For instance, the protagonist of British George Borrow’s 1851 Lavengro and its 1857 sequel, The Romany Rye, is an Irish non-Roma scholar who performs the life of a Gypsy tinker, travelling with a band of Romani people upon English pathways. Borrow, a self-trained philologist, was fascinated by English Romanichals (Roma who migrated into Ireland and Britain as early as the 16th century) as well as Irish Travellers (semi-nomadic people indigenous to Ireland, many of whom migrated to England to escape British colonial and industrial forces).
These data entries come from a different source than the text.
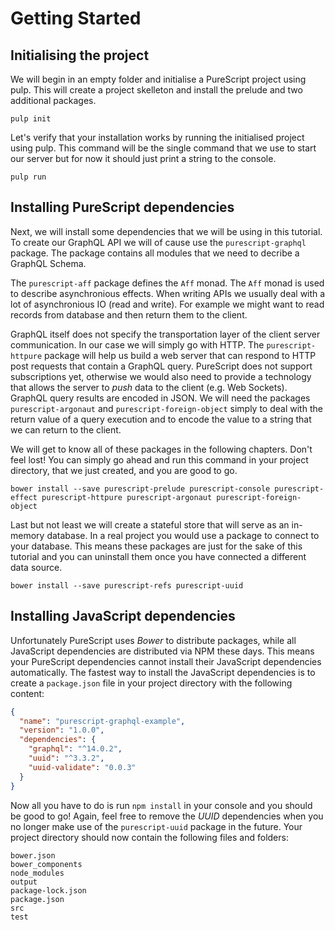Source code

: # Getting Started

## Initialising the project

We will begin in an empty folder and initialise a PureScript project using pulp. This will create a project skelleton and install the prelude and two additional packages.

```
pulp init
```

Let's verify that your installation works by running the initialised project using pulp. This command will be the single command that we use to start our server but for now it should just print a string to the console.

```
pulp run
```

## Installing PureScript dependencies

Next, we will install some dependencies that we will be using in this tutorial. To create our GraphQL API we will of cause use the `purescript-graphql` package. The package contains all modules that we need to decribe a GraphQL Schema.

The `purescript-aff` package defines the `Aff` monad. The `Aff` monad is used to describe asynchronious effects. When writing APIs we usually deal with a lot of asynchronious IO (read and write). For example we might want to read records from database and then return them to the client.

GraphQL itself does not specify the transportation layer of the client server communication. In our case we will simply go with HTTP. The `purescript-httpure` package will help us build a web server that can respond to HTTP post requests that contain a GraphQL query. PureScript does not support subscriptions yet, otherwise we would also need to provide a technology that allows the server to _push_ data to the client (e.g. Web Sockets). GraphQL query results are encoded in JSON. We will need the packages `purescript-argonaut` and `purescript-foreign-object` simply to deal with the return value of a query execution and to encode the value to a string that we can return to the client.

We will get to know all of these packages in the following chapters. Don't feel lost! You can simply go ahead and run this command in your project directory, that we just created, and you are good to go.

```
bower install --save purescript-prelude purescript-console purescript-effect purescript-httpure purescript-argonaut purescript-foreign-object
```

Last but not least we will create a stateful store that will serve as an in-memory database. In a real project you would use a package to connect to your database. This means these packages are just for the sake of this tutorial and you can uninstall them once you have connected a different data source.

```
bower install --save purescript-refs purescript-uuid
```

## Installing JavaScript dependencies

Unfortunately PureScript uses _Bower_ to distribute packages, while all JavaScript dependencies are distributed via NPM these days. This means your PureScript dependencies cannot install their JavaScript dependencies automatically. The fastest way to install the JavaScript dependencies is to create a `package.json` file in your project directory with the following content:

```json
{
  "name": "purescript-graphql-example",
  "version": "1.0.0",
  "dependencies": {
    "graphql": "^14.0.2",
    "uuid": "^3.3.2",
    "uuid-validate": "0.0.3"
  }
}
```

Now all you have to do is run `npm install` in your console and you should be good to go! Again, feel free to remove the _UUID_ dependencies when you no longer make use of the `purescript-uuid` package in the future. Your project directory should now contain the following files and folders:

```
bower.json
bower_components
node_modules
output
package-lock.json
package.json
src
test
```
As the periphery to England and the British empire was in constant flux during this time, Borrow’s text recovers “an England deconstructed beyond ancestral Celts and Saxons, beyond a primordial Britain, into Gypsy origins, fastidiously unmapped in to secret margins and coverts, and the inner darkness of an unsettled, quasi-autistic self” (Duncan 390). Thus, Borrow’s Gypsies, as Indo-European migrants untouched by modernity, are made the authentic carriers of Western civilization. While earlier British disfigurations falsely ascribed Romani origins as Egypt, hence the vernacular perversion “Gypsy,” Borrow also incorrectly ventures that Roma come from Rome—a Western imperial birthplace. As he writes, “I should not wonder after all … that these people had something to do with the founding of Rome. Rome, it is said, was built by vagabonds” (107). Nomadized imperial Rome thus becomes the centrifugal space of the timeless Gypsy, who, with a clairvoyant crystal-ball mythos, time-travels a premodern imperial myth into the historic present. As Toby Sonneman observes, “While romantic metaphors freeze the Gypsy image in the past, they contradictorily allow them a special vision into the future as well” (130). Not only are Gypsies free to wander beyond the spatial boundaries of empire, but also, they are endowed with the ability to detach from normative temporality, remaining fixed in the past while time-travelling into the future.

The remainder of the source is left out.